Os animais de companhia, nomeadamente os cães, podem servir como um alerta para o aparecimento de doenças oncológicas no ser humano, uma vez que partilham com a espécie humana a mesma exposição ambiental, sublinha um estudo do Instituto de Saúde Pública da Universidade do Porto (ISPUP) e do Instituto de Ciências Biomédicas Abel Salazar (ICBAS).
Os resultados de investigação agora publicados no “The Veterinary Journal”, inserem-se no domínio da oncologia comparada, um ramo da ciência que procura estudar o cancro em espécies animais, com o fim de estabelecer comparações com o ser humano e auxiliar na pesquisa da doença.
Sabe-se atualmente que cerca de 70% dos casos de cancro são provocados por fatores ambientais, evidenciando o peso dos agentes externos na ocorrência de doenças oncológicas, tanto em pessoas como em animais. Dado que os animais têm uma vida mais curta, podem servir de alerta para perigos de saúde a que a população humana possa estar exposta.
Tendo em conta este dado, o presente trabalho analisou a distribuição geográfica do linfoma não-Hodgkin (uma neoplasia dos linfócitos, as células de defesa do organismo) nos humanos e nos cães da área do Grande Porto e avaliou as suas semelhanças e características epidemiológicas.

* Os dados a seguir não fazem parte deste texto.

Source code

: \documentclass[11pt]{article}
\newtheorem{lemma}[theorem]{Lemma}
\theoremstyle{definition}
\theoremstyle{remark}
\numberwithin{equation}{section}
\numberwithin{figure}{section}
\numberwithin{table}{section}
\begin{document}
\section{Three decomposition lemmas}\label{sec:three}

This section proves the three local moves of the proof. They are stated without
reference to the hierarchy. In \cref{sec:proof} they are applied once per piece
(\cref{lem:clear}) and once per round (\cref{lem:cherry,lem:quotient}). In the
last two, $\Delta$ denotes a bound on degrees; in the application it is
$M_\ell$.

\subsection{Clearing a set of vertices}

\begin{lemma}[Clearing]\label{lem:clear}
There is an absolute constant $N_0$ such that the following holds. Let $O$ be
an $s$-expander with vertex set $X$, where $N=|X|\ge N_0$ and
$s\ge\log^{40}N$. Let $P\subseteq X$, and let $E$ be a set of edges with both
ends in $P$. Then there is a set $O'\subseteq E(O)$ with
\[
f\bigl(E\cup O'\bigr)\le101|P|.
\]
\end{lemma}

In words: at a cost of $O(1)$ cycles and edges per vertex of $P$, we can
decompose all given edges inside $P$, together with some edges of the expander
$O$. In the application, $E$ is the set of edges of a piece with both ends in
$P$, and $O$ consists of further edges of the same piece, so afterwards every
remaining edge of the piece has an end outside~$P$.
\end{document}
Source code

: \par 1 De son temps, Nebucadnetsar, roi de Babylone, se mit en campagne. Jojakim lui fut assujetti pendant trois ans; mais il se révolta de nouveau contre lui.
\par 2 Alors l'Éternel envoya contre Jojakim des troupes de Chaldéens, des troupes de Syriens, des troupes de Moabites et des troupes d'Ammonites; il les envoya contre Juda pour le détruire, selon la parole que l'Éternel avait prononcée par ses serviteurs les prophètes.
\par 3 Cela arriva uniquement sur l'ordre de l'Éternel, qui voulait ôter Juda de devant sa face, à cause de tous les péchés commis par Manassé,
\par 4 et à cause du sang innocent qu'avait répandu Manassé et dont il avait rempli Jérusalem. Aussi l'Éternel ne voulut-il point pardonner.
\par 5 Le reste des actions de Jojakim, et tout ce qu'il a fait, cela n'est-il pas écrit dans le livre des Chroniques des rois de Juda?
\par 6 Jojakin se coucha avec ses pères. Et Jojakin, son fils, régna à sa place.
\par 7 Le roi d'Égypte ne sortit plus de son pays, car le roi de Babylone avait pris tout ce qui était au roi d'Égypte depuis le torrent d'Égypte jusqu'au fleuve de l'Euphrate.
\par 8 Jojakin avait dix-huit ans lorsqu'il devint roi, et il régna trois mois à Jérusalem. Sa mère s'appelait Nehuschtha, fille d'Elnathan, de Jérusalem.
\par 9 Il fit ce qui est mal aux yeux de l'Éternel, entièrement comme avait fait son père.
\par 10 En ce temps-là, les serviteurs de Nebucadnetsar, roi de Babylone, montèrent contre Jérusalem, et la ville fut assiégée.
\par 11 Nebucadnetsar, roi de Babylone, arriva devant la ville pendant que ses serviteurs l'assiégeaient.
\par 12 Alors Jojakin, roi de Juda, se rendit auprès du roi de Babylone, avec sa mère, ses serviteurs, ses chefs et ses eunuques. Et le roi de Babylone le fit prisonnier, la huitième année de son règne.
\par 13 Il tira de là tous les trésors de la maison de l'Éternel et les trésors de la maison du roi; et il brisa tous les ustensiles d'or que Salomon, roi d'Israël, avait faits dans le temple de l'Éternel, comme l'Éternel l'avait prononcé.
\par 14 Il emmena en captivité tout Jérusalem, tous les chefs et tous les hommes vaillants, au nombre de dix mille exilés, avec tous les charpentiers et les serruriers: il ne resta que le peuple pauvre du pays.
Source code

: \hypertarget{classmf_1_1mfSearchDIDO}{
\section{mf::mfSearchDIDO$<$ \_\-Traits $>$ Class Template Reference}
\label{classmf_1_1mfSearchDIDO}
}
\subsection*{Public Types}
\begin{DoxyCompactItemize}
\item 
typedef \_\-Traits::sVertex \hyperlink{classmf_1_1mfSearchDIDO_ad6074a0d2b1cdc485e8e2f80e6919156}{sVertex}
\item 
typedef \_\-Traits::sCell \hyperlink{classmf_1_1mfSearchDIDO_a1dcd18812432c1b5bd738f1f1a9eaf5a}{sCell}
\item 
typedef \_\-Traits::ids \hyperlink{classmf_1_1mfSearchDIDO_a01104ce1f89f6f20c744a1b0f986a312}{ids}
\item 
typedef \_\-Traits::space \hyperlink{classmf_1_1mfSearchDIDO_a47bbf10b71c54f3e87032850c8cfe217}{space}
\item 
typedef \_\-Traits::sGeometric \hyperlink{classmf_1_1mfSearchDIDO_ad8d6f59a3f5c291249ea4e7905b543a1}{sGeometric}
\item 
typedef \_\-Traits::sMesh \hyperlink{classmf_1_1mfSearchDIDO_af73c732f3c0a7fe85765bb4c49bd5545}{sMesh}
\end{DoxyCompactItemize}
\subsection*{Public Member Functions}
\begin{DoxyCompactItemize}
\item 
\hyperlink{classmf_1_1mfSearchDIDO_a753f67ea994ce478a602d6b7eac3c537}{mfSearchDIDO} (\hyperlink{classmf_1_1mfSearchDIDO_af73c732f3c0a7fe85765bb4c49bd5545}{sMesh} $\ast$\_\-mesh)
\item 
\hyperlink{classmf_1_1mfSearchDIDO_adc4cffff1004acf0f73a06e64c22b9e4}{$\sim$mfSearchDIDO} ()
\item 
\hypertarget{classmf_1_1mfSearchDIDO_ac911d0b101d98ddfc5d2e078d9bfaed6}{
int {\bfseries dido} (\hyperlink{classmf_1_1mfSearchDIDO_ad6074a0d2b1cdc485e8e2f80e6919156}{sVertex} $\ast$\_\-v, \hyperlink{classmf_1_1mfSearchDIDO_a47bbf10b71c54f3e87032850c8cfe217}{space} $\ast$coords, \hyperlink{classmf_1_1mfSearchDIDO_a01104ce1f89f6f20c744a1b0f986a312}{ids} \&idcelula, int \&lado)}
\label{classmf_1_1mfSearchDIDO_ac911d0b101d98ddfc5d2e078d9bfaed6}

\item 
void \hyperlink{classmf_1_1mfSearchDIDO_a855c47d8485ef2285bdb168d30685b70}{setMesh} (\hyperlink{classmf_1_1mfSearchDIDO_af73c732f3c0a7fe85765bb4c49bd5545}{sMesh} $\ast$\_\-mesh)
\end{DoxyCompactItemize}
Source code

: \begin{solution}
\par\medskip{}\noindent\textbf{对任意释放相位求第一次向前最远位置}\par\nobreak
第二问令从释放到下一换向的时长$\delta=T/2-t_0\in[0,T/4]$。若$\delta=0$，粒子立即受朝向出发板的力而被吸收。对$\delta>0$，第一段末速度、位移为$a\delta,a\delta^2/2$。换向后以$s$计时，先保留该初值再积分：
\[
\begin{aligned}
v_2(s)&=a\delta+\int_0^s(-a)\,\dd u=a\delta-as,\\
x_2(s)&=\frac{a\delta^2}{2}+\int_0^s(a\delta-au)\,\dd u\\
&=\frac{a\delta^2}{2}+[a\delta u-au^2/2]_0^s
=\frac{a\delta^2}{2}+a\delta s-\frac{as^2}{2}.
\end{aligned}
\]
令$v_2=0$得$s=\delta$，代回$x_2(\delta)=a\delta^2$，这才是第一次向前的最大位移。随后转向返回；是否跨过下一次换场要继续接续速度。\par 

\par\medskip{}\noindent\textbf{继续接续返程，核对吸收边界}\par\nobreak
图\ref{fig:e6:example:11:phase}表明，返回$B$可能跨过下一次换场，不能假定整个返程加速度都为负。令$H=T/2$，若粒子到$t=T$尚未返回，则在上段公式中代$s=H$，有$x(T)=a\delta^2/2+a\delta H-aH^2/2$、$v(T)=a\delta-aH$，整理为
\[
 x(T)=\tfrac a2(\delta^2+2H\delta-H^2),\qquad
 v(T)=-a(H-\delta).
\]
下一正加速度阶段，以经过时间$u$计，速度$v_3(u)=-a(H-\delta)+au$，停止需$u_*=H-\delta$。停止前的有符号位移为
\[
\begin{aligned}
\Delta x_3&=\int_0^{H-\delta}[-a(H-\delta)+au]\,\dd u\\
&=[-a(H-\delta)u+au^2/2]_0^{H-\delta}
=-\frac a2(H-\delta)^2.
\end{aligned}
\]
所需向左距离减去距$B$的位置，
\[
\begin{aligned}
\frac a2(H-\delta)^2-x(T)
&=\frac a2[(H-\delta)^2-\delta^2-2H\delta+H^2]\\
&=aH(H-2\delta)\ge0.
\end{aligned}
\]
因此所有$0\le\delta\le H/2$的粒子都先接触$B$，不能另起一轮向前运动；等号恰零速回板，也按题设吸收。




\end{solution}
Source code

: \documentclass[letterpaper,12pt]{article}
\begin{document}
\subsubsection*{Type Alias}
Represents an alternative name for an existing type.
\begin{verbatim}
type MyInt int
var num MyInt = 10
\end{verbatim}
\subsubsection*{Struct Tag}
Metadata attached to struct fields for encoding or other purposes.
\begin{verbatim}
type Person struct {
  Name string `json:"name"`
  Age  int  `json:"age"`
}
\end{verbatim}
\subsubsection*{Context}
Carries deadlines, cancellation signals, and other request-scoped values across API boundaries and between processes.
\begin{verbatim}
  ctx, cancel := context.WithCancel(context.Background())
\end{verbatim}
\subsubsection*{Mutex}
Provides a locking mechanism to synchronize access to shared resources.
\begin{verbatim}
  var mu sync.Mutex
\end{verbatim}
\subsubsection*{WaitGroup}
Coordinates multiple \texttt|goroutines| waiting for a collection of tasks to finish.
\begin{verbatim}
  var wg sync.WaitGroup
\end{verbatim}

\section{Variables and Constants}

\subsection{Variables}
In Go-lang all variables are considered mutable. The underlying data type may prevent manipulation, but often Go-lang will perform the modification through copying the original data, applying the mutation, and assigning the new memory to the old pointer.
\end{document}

“Escolhemos o linfoma não-Hodgkin para este estudo, porque se trata de um cancro que apresenta muitas semelhanças entre humanos e animais, tanto do ponto de vista clínico como do ponto de vista da patologia e da fisiologia, e também por não haver estimativa sobre a incidência deste tipo de linfoma no Grande Porto”, explica Katia Pinello, membro do Departamento de Saúde Pública Veterinária do ISPUP e primeira autora da investigação, coordenada por Augusto Matos, do ICBAS, e por João Niza Ribeiro, do ISPUP e do ICBAS.
Os investigadores fizeram a georreferenciação dos casos deste linfoma em humanos e caninos e constataram que existe uma correlação geográfica, ou seja, onde há uma maior prevalência de casos humanos também o há em cães, sendo as zonas urbanas do Porto, Matosinhos e Maia aquelas que apresentam mais casos de cancro.
“Esta é mais uma evidência que demonstra que, onde existe cancro em seres humanos também existe em cães, pelo que pode haver algum fator ambiental que provoca a doença em ambas as espécies”, refere a investigadora.
O estudo destaca ainda a grande semelhança entre as características epidemiológicas do linfoma canino e do humano. Existe uma maior incidência deste tipo de cancro nos homens e nos machos. Já no que toca ao sexo feminino, o linfoma aparece mais cedo nas cadelas e mais tarde nas mulheres.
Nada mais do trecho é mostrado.